Warfarin dose predictions were retrospectively determined for a cohort of Palestinian patients under warfarin therapy.

CYP2C9 and VKORC1 genotypes were determined and used beside other clinical and anthropometric variables to predict the doses using three models (the IWPC pharmacogenetic algorithm (PGx), a clinical algorithm and a fixed-dose calculation of 35 mg/week).
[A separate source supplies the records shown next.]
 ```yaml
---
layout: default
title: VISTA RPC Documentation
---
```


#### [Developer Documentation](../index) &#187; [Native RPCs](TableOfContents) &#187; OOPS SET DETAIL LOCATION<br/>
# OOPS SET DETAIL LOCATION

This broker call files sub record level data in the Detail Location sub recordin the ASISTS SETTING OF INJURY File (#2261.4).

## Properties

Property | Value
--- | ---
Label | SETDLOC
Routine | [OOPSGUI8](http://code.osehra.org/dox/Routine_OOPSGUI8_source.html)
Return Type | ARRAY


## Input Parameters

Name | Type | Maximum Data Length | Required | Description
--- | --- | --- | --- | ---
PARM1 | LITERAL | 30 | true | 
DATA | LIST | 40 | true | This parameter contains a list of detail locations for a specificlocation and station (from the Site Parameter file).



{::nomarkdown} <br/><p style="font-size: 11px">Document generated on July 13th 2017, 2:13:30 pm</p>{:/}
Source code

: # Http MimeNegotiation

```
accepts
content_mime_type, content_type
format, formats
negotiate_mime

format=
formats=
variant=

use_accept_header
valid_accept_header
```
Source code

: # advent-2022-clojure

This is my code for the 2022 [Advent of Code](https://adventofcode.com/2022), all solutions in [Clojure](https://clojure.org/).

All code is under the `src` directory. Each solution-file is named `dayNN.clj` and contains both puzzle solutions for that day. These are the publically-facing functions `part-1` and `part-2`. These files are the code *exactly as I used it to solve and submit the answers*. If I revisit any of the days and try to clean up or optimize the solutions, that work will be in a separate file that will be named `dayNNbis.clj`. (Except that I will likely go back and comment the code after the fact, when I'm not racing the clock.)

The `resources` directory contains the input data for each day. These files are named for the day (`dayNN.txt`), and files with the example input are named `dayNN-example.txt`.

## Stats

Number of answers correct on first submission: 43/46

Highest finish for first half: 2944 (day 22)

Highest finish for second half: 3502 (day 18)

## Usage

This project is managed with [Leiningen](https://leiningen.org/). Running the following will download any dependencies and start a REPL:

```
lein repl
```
The performance of the three models was assessed using different statistical analyses.

CYP2C9*2, *3 and VKORC1-A alleles frequency in our population is 13.6, 0.0 and 46.5% respectively.

Carriage of at least one VKORC1-A allele significantly reduced the warfarin stable dose (p-value = 0.004).

The IWPC PGx is more reliable than both the clinical algorithm and the fixed-dose algorithm in predicting the warfarin stable dose in the Palestinian population.

Occurrence of at least one bleeding event was significantly higher among patients with higher warfarin dose than predicted by the IWPC algorithm compared with those having equal or lower than predicted doses.

The IWPC PGx algorithm can be reliably applied in identifying Palestinian patients who require a low dosage of warfarin and are at greater risk of bleeding complications.